By Claudia Delgado
On November 17, 2022, GW Law’s Environmental and Energy Law Program hosted The J.B. and Maurice C. Shapiro Distinguished Lecture on Global Climate Change and Energy Law. This lecture celebrates the vision and leadership of Professor Arnold Reitze, founder and director of the GW Law’s Environmental and Energy Law Program from 1970-2008, by inviting globally recognized environmental experts to address cutting-edge issues on climate change and energy law and policy. GW Law had the honor and privilege of hosting Dr. Damilola Olawuyi as its inaugural distinguished lecturer. Dr. Damilola Olawuyi, Senior Advocate of Nigeria, is a Professor and Associate Dean for Research at Hamad Bin Khalifa University (HBKU) College of Law in Doha, Qatar and Deputy Vice Chancellor of Afe Babalola University in Nigeria. He is also the UNESCO Chair of Environmental Law and Sustainable Development. His presentation, “The Search for Climate and Energy Justice in the Global South: Shifting from Global Aspirations to Local Realization,” addressed whether climate and energy justice can be secured if those most vulnerable to climate and energy insecurity are not adequately protected with human rights-based safeguards.

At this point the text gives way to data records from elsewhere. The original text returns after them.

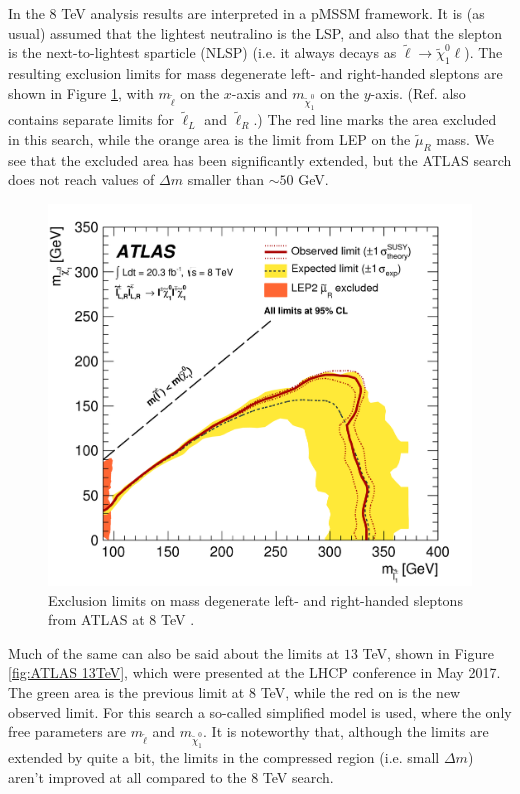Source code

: \documentclass[twocolumn,a4paper,10pt]{article}
\begin{document}
In the $8$ TeV analysis results are interpreted in a pMSSM framework. It is (as usual) assumed that 
the lightest neutralino is the LSP, and also that the slepton is the next-to-lightest sparticle (NLSP) 
(i.e. it always decays as $\tilde{\ell}\rightarrow \tilde{\chi}_1^0 \ell$). The resulting exclusion 
limits for mass degenerate left- and right-handed sleptons are shown in Figure \ref{fig:ATLAS 8TeV}, 
with $m_{\tilde{\ell}}$ on the $x$-axis and $m_{\tilde{\chi}_1^0}$ on the $y$-axis.  
(Ref. \cite{ATLAS:2014} also contains separate limits for $\tilde{\ell}_L$ and $\tilde{\ell}_R$.)   
The red line marks the area excluded in this search, while the orange area is the limit from 
LEP on the $\tilde{\mu}_R$ mass. We see that the excluded area has been significantly extended, but 
the ATLAS search does not reach values of $\Delta m$ smaller than $\sim 50$ GeV.

\begin{figure}
\begin{center}
\includegraphics[scale=0.1]{Run1exclusion.png}
\caption{Exclusion limits on mass degenerate left- and right-handed sleptons from ATLAS at 
$8$ TeV \cite{ATLAS:2014}.}
\label{fig:ATLAS 8TeV}
\end{center}
\end{figure}  

Much of the same can also be said about the limits at $13$ TeV, shown in Figure \ref{fig:ATLAS 13TeV}, 
which were presented at the LHCP conference in May 2017. The green area is the previous limit at $8$ 
TeV, while the red on is the new observed limit. For this search a so-called simplified model is used, 
where the only free parameters are $m_{\tilde{\ell}}$ and $m_{\tilde{\chi}_1^0}$. It is noteworthy 
that, although the limits are extended by quite a bit, the limits in the compressed region (i.e.  
small $\Delta m$) aren't improved at all compared to the $8$ TeV search.        
\end{document}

Dr. Olawuyi began his lecture by highlighting the unequal distribution of energy around the world. Unlike in the U.S., where energy affordability is the main problem, in countries like the Democratic Republic of the Congo, Pakistan, Tanzania, Bangladesh, Madagascar, Nigeria, India, Ethiopia, Uganda, and Mozambique, access to energy is the center of energy injustice. Lack of energy access in these countries affect the most underprivileged communities, and as a result, those communities are more directly and adversely impacted and suffer human rights violations.
Energy access is imperative because energy injustice affects access to food and water. Electricity is needed for food and water preparation, distribution, refrigeration, and safe consumption. Food can spoil quickly without proper handling, which in most cases requires energy. Energy injustice also affects access to food in arid countries where working the land becomes a challenge without access to energy. As a result, food needs to be imported and the access to fertile land becomes a priority that different actors, such as companies and communities, resort to armed conflict to resolve. Energy injustice also affects what companies are able to do or not do. Because of the lack of energy, many factories have shut down operations. This in turn directly affects local economies by eliminating jobs and other economic opportunities for the communities in the area.
Another critical point in Dr. Olawuyi’s lecture focused on the harm that many Western companies cause when they come to the Global South intending to “go green” in seeking a more environmentally sustainable approach to their business model. Unfortunately, many companies try to achieve this objective by hiring a workforce and not paying them fair wages for their work. Benefits and resources that the companies reap are not fairly distributed. These companies also leverage their resources to engage in land grabbing. As a result, underrepresented communities, such as local and indigenous peoples, are often displaced from their ancestral lands. Other members of underrepresented communities, such as women and children, are also not taken into consideration in decisions that affect their lives and futures. Women are usually not even given the opportunity to hold senior leadership positions in many of these companies. Dr. Olawuyi concluded by asserting that we cannot achieve energy justice without gender justice.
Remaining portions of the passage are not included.